Mainzer Jeden-Monat-Demo im Juli gegen die Krisenfolgen

Die vom Koordinierungsforum der Mainzer Arbeitsloseninitiativen veranlasste Jeden-Monat-Demo findet am dritten Mittwoch jeden Monats statt. Sie beginnt um 12 Uhr bei ver.di am Münsterplatz und zieht über Große Bleiche und Lotharpassage zum Gutenbergplatz, wo die Abschlusskundgebung durchgeführt wird. Themen und Ausrichter der Abschlusskundgebung wechseln. Im Koordinierungsforum treffen sich der ver.di Erwerbslosenausschuss, die Mainzer Initiative gegen Hartz IV, die Erwerbslosen- und Sozialhilfeinitiative Mainz e. V. (ESHI) und DIE LINKE. Mainz-Stadt.

Am 15. Juli 2009 war die Jeden-Monat-Demo der Frage gewidmet, was die Finanz- und Wirtschaftskrise mit “Hartz-IV-Empfängern” zu tun habe. NICHTS! Sie sind auch weiterhin einzig und allein Betroffene und Opfer!
Hier das Skript der Rede zur Abschlusskundgebung [nicht von Manfred Bartl]:

Liebe Freunde, Bürger von Mainz!Wir demonstrieren gemeinsam gegen eine Situation in Deutschland, die wir als unrecht empfinden.

Das Hartz-IV-Gesetz ist ein Teil davon. Ein wichtiger Teil.

Ich danke allen, die sich heute hier zusammengefunden haben und sich damit für mehr Gerechtigkeit in diesem Land einsetzen.

Menschen in Hartz IV sind nicht die Sorge der Regierung.

Der Krise gilt die ganze Sorge. Die Krise muss überwunden werden.

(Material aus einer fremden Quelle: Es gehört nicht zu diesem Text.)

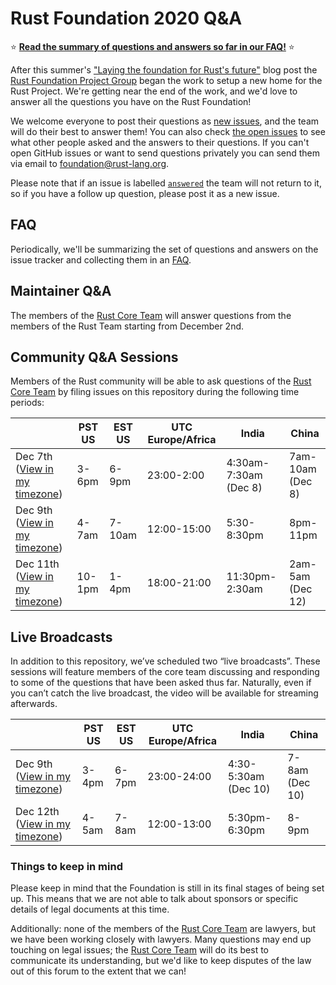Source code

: # Rust Foundation 2020 Q&A

⭐️ [**Read the summary of questions and answers so far in our FAQ!**][faq] ⭐️

After this summer's ["Laying the foundation for Rust's future"][aug-blog] blog
post the [Rust Foundation Project Group] began the work to setup a new home for
the Rust Project. We're getting near the end of the work, and we'd love to
answer all the questions you have on the Rust Foundation!

We welcome everyone to post their questions as [new issues][new], and the team
will do their best to answer them! You can also check [the open issues][issues]
to see what other people asked and the answers to their questions. If you can't
open GitHub issues or want to send questions privately you can send them via
email to <foundation@rust-lang.org>.

Please note that if an issue is labelled [`answered`] the team will not return
to it, so if you have a follow up question, please post it as a new issue.

## FAQ

Periodically, we'll be summarizing the set of questions and answers on the 
issue tracker and collecting them in an [FAQ](faq). 

## Maintainer Q&A

The members of the [Rust Core Team] will answer questions from the members of the
Rust Team starting from December 2nd.

## Community Q&A Sessions

Members of the Rust community will be able to ask questions of the [Rust Core Team] by filing issues on this repository during the following time periods:

|                                                 | PST US | EST US | UTC Europe/Africa  | India                   | China            |
|-------------------------------------------------|--------|--------|--------------------|-------------------------|------------------|
| Dec 7th ([View in my timezone][dec7-session])   | 3-6pm  | 6-9pm  | 23:00-2:00         | 4:30am-7:30am (Dec 8)   | 7am-10am (Dec 8) |
| Dec 9th ([View in my timezone][dec9-session])   | 4-7am  | 7-10am | 12:00-15:00        | 5:30-8:30pm             | 8pm-11pm         |
| Dec 11th ([View in my timezone][dec11-session]) | 10-1pm | 1-4pm  | 18:00-21:00        | 11:30pm-2:30am          | 2am-5am (Dec 12) |


## Live Broadcasts

In addition to this repository, we’ve scheduled two “live broadcasts”.
These sessions will feature members of the core team discussing and responding
to some of the questions that have been asked thus far. Naturally, even if you
can’t catch the live broadcast, the video will be available for streaming
afterwards. 

|                                                   | PST US | EST US | UTC Europe/Africa  | India                   | China            |
|---------------------------------------------------|--------|--------|--------------------|-------------------------|------------------|
| Dec 9th ([View in my timezone][dec9-broadcast])   | 3-4pm  | 6-7pm  | 23:00-24:00        | 4:30-5:30am   (Dec 10)  | 7-8am   (Dec 10) |
| Dec 12th ([View in my timezone][dec11-broadcast]) | 4-5am  | 7-8am  | 12:00-13:00        | 5:30pm-6:30pm           | 8-9pm            |

### Things to keep in mind

Please keep in mind that the Foundation is still in its final stages of being
set up. This means that we are not able to talk about sponsors or specific
details of legal documents at this time. 

Additionally: none of the members of the [Rust Core Team] are lawyers, but we
have been working closely with lawyers. Many questions may end up touching on
legal issues; the [Rust Core Team] will do its best to communicate its
understanding, but we'd like to keep disputes of the law out of this forum to
the extent that we can!

[Rust Foundation Project Group]: https://www.rust-lang.org/governance/teams/core#project-foundation
[Rust Core Team]: https://www.rust-lang.org/governance/teams/core
[dec7-session]: https://everytimezone.com/s/213ef6bd
[dec9-session]: https://everytimezone.com/s/f10ec849
[dec11-session]: https://everytimezone.com/s/3c5c1b75
[dec9-broadcast]: https://everytimezone.com/s/a0b6bb44
[dec11-broadcast]: https://everytimezone.com/s/8e88716f
[aug-blog]: https://blog.rust-lang.org/2020/08/18/laying-the-foundation-for-rusts-future.html
[issues]: https://github.com/rust-lang/foundation-faq-2020/issues
[new]: https://github.com/rust-lang/foundation-faq-2020/issues/new?template=question.md
[faq]: https://github.com/rust-lang/foundation-faq-2020/blob/main/FAQ.md
[`answered`]: https://github.com/rust-lang/foundation-faq-2020/labels/answered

Haben WIR, die wir hier heute demonstrieren, die Krise verursacht?

Verursacht die steigende Zahl von Menschen ohne Arbeit die Krise?

Nein, Arbeitslosigkeit ist Folge der Krise.

Die Krise ist Folge des Systems, ebenso wie die sich öffnende Schere zwischen Arm und Reich Folge des Systems ist – bei uns in Deutschland und auf der ganzen Welt. Unser Wirtschaftssystem erlaubt die Ausbeutung von Menschen.

Angeblich profitieren alle am meisten von einem System, welches sehr wenige superreich macht. – Wie sähe eine Welt aus, in der von allen geschaffene Werte gleichmäßiger verteilt würden? Das Hartz-IV-Gesetz hilft dabei nicht! Es hilft den Unternehmen.

Unternehmen profitieren von hohen Arbeitslosenzahlen.

Unternehmen sind Shareholdern verpflichtet – nicht ihrer Belegschaft.

Der Zwang des Wettbewerbs, schwierige Marktsituationen etc. legitimieren Entlassungen, Lohnsenkungen, Arbeitszeiterhöhungen ohne Ausgleich – was auch immer opportun erscheint.

Es wird gesagt: Wettbewerb bringt uns weiter, Wettbewerb sorgt für höhere Effizienz, Wettbewerb trägt zur Zukunftssicherung des Standortes Deutschland bei.

Wettbewerb der sich fortsetzt bis zu jeder einzelnen Stelle auf dem Arbeitsmarkt. Die Zahl derer, die unverschuldet zurück bleiben, steigt.

Deswegen tragen wir heute dieses Transparent.

Wird Armut gegen Reichtum aufgewogen?

Wird Armut leichter, wenn Reichtum zunimmt?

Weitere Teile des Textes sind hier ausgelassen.